🤖 AI Summary
In dynamic, partially observable environments, autonomous navigation faces challenges including poor coordination between path planning and motion control, low safety guarantees, and excessive control jitter. To address these issues, this paper proposes a hierarchical reinforcement learning framework: a high-level discrete task planner based on Deep Q-Networks (DQN) and a low-level continuous-action controller implemented via Twin Delayed Deep Deterministic Policy Gradient (TD3). We further introduce a LiDAR-driven safety gate mechanism and a multi-component reward shaping strategy to enhance obstacle avoidance robustness and action smoothness. Evaluated in ROS/Gazebo simulations using the PathBench benchmark, our method achieves significant improvements—increasing navigation success rate by +21.3%, reducing training steps by 37%, decreasing collision rate by −42.6%, and lowering control discontinuity frequency by −58.1%. Moreover, it demonstrates strong generalization to unseen obstacle configurations.
📝 Abstract
This paper presents a hierarchical path-planning and control framework that combines a high-level Deep Q-Network (DQN) for discrete sub-goal selection with a low-level Twin Delayed Deep Deterministic Policy Gradient (TD3) controller for continuous actuation. The high-level module selects behaviors and sub-goals; the low-level module executes smooth velocity commands. We design a practical reward shaping scheme (direction, distance, obstacle avoidance, action smoothness, collision penalty, time penalty, and progress), together with a LiDAR-based safety gate that prevents unsafe motions.

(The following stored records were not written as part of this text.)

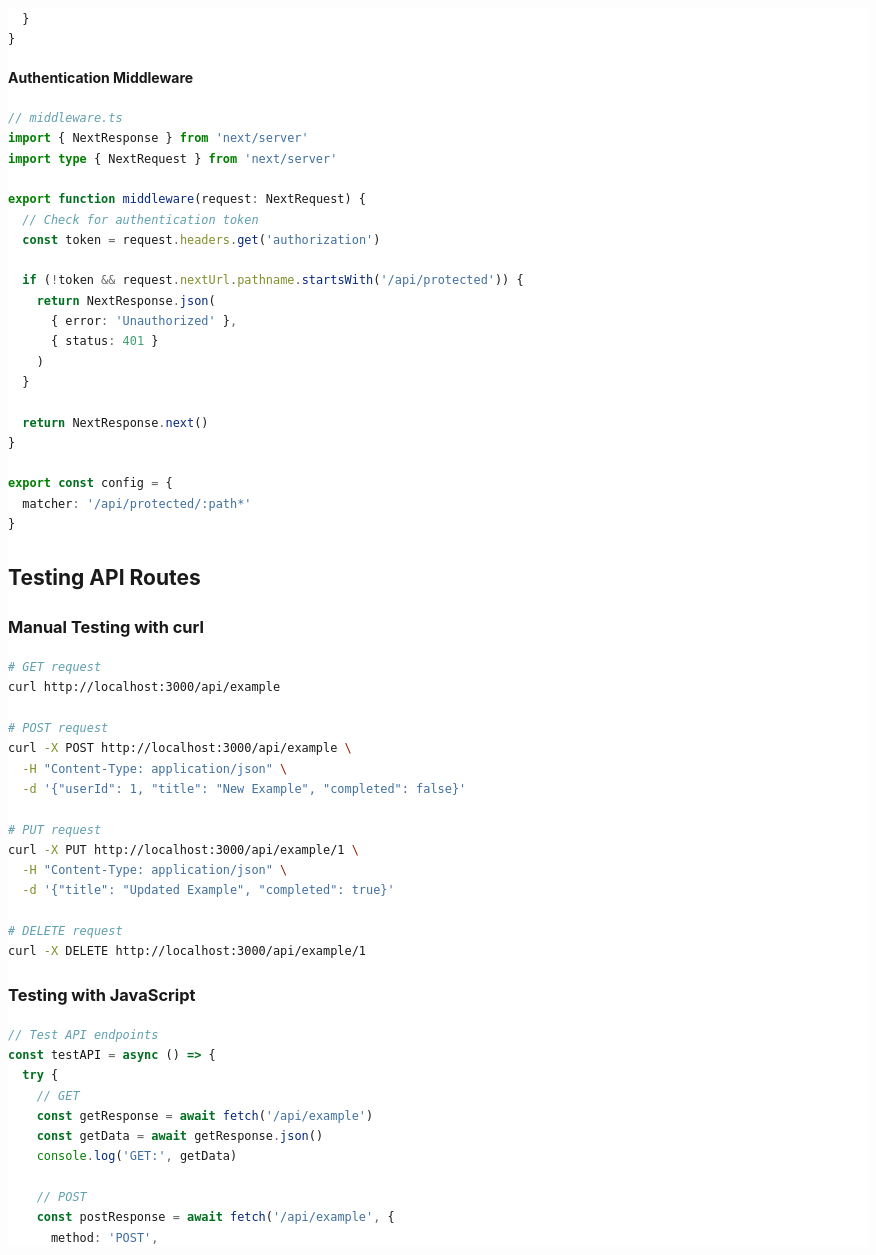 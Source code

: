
 ```typescript
  }
}
```

#### Authentication Middleware
```typescript
// middleware.ts
import { NextResponse } from 'next/server'
import type { NextRequest } from 'next/server'

export function middleware(request: NextRequest) {
  // Check for authentication token
  const token = request.headers.get('authorization')
  
  if (!token && request.nextUrl.pathname.startsWith('/api/protected')) {
    return NextResponse.json(
      { error: 'Unauthorized' },
      { status: 401 }
    )
  }
  
  return NextResponse.next()
}

export const config = {
  matcher: '/api/protected/:path*'
}
```

## Testing API Routes

### Manual Testing with curl
```bash
# GET request
curl http://localhost:3000/api/example

# POST request
curl -X POST http://localhost:3000/api/example \
  -H "Content-Type: application/json" \
  -d '{"userId": 1, "title": "New Example", "completed": false}'

# PUT request
curl -X PUT http://localhost:3000/api/example/1 \
  -H "Content-Type: application/json" \
  -d '{"title": "Updated Example", "completed": true}'

# DELETE request
curl -X DELETE http://localhost:3000/api/example/1
```

### Testing with JavaScript
```typescript
// Test API endpoints
const testAPI = async () => {
  try {
    // GET
    const getResponse = await fetch('/api/example')
    const getData = await getResponse.json()
    console.log('GET:', getData)

    // POST
    const postResponse = await fetch('/api/example', {
      method: 'POST',
```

The system is implemented in ROS + Gazebo (TurtleBot3) and evaluated with PathBench metrics, including success rate, collision rate, path efficiency, and re-planning efficiency, in dynamic and partially observable environments. Experiments show improved success rate and sample efficiency over single-algorithm baselines (DQN or TD3 alone) and rule-based planners, with better generalization to unseen obstacle configurations and reduced abrupt control changes. Code and evaluation scripts are available at the project repository.